Immigration in Walthamstow

Walthamstow is a town of diversity; as you walk down the street, you see individuals from all parts of the world contributing to the culture and life of this small part of London. With the longest daily outdoor market of Europe at its heart selling everything from shoes to kebab rolls, even the birds flying sky high seem multi-cultural.

So I made my way around the busy town centre midday of the 8th of September 2013 and asked a range of different British citizens about how they felt about the high levels of immigrants within their neighbourhood and found, to my surprise, that most people seemed unfazed by the issue.

50% of the people I interviewed replied with the same short answer and sterile expression: “I’m not bothered (by the immigrants).”

On the other hand, some thought that the different cultures made Walthamstow an exciting place to live in.

As 30-year old Lynn Anderson said: “It makes things interesting.”

This showed that contrary to what we’ve heard, not a lot of people expressed that getting a job is harder with the immigrants doing the same work for less. It was down to ‘hard work’ and ‘skills’, it was said, when it came down to it; and that the local tax office should be making sure that work places complied with the law. But when the issue of the UK Border Agency arresting a random selection of people outside Walthamstow Central Station in August was raised, most were more expressive with their opinions.

“A little racist!” Sales Manager, Shakhar exclaimed, indignantly, “They stop only people coloured like me. What about the Romanian and Bulgarians? Stealing and sleeping all day! They don’t stop them, but attack us. We are working, law abiding citizens, paying our tax, contributing to society, what are they doing?”

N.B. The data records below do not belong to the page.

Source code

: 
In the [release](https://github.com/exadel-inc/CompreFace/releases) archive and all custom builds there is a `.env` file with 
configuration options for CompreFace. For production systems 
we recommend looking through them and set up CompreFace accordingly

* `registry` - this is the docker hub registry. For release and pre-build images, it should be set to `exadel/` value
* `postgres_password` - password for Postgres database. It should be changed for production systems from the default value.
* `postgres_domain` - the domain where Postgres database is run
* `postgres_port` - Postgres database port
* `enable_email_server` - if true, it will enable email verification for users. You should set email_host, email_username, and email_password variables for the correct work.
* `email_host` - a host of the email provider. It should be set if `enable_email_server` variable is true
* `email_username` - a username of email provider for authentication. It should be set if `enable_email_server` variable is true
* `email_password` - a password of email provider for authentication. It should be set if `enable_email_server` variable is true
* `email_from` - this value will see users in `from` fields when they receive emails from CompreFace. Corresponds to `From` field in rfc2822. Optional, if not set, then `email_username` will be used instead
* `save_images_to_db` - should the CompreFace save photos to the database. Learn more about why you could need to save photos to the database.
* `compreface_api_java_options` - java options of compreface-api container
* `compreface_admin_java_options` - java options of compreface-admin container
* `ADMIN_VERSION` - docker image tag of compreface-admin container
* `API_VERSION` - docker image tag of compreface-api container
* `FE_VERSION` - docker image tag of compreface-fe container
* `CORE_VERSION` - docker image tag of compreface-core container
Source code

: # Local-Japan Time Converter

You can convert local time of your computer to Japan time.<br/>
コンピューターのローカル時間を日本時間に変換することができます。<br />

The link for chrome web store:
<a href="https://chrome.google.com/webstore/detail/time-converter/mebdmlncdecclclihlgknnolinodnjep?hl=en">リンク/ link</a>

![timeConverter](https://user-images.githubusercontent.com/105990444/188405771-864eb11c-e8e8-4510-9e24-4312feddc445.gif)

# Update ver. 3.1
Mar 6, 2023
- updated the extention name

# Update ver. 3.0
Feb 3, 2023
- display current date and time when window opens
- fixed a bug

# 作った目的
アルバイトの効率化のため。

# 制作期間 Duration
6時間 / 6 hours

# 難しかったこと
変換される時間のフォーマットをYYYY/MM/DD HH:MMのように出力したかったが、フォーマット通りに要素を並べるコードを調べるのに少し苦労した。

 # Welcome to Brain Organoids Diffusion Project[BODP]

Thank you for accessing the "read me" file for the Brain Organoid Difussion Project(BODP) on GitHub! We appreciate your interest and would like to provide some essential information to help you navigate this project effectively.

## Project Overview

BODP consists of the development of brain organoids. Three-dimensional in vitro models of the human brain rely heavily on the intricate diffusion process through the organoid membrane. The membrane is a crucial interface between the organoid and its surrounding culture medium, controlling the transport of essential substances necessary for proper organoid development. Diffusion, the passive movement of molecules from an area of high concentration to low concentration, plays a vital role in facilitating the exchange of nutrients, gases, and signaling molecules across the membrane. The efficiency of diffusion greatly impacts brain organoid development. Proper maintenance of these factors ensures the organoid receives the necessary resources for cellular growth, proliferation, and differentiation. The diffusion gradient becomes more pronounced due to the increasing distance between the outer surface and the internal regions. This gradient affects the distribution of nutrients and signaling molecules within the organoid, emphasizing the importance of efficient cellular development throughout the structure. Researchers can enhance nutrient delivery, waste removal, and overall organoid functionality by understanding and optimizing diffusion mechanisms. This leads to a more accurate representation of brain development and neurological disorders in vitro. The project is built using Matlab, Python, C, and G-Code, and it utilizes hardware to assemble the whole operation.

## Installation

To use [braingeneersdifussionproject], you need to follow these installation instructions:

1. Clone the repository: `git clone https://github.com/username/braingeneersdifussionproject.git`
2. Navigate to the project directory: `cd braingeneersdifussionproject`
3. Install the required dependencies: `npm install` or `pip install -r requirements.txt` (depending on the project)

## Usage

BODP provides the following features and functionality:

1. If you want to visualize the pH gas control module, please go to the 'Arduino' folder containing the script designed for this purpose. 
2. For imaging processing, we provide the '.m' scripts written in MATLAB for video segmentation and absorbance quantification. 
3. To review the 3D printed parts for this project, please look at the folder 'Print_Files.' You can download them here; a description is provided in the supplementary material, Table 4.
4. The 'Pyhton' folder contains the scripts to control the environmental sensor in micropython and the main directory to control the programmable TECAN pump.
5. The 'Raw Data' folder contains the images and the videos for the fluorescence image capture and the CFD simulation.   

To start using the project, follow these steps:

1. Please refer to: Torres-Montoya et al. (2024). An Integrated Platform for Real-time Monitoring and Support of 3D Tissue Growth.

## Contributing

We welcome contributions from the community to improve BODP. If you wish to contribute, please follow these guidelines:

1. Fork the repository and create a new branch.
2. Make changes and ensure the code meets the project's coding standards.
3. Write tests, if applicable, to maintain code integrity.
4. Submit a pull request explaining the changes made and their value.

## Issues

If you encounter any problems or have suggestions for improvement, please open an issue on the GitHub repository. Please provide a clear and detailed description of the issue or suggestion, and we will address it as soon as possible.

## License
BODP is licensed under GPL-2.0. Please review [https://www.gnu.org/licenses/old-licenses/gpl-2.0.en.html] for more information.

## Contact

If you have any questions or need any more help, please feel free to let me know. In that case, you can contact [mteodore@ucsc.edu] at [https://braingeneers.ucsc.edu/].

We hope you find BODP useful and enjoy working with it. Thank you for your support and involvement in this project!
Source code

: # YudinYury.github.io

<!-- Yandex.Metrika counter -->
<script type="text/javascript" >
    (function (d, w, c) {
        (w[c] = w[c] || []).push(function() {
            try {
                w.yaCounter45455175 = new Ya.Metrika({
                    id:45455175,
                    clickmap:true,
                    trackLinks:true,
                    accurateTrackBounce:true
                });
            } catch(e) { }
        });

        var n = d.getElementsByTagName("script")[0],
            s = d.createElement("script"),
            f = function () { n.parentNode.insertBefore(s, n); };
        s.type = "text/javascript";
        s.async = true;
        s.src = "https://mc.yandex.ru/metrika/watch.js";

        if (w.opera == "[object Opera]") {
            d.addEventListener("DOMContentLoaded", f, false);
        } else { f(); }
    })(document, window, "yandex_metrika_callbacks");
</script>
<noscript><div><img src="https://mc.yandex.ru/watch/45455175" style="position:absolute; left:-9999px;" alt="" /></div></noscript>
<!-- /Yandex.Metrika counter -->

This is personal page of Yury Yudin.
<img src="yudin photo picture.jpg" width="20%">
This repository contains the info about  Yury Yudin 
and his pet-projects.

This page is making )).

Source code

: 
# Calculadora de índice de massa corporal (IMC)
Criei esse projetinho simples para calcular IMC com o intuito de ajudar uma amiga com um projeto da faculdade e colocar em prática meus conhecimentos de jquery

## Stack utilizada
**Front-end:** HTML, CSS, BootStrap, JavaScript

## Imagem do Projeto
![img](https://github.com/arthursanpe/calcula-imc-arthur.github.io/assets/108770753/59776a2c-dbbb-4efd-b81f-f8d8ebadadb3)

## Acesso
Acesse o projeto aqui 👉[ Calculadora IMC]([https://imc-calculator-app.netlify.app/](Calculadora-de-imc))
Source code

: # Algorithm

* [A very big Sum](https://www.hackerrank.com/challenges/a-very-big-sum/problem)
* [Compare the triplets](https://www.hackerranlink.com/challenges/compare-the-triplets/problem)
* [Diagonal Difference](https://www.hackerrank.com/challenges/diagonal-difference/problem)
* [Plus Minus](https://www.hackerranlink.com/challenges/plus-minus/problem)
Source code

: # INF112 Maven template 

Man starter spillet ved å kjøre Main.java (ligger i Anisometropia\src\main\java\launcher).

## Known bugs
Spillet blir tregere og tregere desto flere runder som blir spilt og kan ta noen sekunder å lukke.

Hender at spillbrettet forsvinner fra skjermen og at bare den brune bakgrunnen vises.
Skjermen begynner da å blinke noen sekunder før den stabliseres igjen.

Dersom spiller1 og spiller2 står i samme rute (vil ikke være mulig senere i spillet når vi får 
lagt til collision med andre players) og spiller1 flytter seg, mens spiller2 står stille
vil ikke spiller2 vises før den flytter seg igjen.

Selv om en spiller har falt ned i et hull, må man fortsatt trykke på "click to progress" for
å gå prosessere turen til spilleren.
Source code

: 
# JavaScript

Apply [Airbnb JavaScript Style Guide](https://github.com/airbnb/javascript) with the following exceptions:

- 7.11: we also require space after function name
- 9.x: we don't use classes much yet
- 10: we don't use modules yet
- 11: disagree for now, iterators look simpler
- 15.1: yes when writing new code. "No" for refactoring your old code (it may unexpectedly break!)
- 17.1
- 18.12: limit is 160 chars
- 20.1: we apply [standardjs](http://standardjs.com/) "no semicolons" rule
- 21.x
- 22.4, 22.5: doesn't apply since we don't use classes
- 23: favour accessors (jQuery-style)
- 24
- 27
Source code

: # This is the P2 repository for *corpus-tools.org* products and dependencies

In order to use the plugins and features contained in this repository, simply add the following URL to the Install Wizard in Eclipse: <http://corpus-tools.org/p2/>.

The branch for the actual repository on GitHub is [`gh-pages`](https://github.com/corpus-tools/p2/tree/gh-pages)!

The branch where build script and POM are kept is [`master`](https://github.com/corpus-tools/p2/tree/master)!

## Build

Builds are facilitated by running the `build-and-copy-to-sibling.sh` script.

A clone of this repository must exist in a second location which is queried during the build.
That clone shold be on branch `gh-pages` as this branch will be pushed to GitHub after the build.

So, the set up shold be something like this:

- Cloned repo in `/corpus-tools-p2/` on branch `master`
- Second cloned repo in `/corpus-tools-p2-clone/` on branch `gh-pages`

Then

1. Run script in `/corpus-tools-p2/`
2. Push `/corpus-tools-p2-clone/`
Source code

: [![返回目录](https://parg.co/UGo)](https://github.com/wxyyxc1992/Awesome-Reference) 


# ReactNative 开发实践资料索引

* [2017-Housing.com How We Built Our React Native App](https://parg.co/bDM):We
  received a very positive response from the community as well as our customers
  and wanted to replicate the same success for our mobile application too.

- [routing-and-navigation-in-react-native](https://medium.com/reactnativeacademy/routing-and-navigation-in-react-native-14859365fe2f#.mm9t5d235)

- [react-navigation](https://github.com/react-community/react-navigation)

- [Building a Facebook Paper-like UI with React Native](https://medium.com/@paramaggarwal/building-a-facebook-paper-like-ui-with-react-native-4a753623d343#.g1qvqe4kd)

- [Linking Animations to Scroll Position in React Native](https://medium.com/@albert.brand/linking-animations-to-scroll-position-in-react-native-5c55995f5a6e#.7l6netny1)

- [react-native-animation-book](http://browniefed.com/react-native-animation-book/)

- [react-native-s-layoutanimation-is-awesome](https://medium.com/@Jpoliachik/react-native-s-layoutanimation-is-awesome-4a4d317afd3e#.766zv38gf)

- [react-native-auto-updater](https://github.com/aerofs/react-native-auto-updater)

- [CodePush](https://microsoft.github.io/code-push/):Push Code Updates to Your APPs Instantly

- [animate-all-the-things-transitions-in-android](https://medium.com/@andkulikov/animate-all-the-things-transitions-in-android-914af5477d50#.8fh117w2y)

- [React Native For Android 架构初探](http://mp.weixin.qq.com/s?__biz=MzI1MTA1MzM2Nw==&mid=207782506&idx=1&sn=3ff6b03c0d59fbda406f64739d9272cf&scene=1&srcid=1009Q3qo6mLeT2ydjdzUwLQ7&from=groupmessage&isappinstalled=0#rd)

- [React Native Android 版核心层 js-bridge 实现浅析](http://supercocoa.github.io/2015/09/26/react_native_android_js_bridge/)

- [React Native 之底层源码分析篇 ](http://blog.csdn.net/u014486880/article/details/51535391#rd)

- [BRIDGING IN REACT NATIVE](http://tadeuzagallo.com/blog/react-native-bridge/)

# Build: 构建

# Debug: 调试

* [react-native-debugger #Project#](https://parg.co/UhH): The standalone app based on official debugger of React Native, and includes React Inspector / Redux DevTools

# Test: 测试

23 year-old Katie Smith was not as robust in her disapproval: “I don’t think you should stop someone just because of their colour.”

It was obvious that the British nationals remaining in this part of Waltham Forest Borough were okay with the high levels of immigrants among them. I think those who were annoyed by the issue moved up North, as is evident by the decreased number of white British people in this part of the country. There remain a few though and those few are very angry. A man who did not want to be named expressed his outrage at the immigrants taking over his beloved country.

“I feel alienated,” He said, “I’ve lost my culture, they’ve taken my life.”

And, with that, he stormed off.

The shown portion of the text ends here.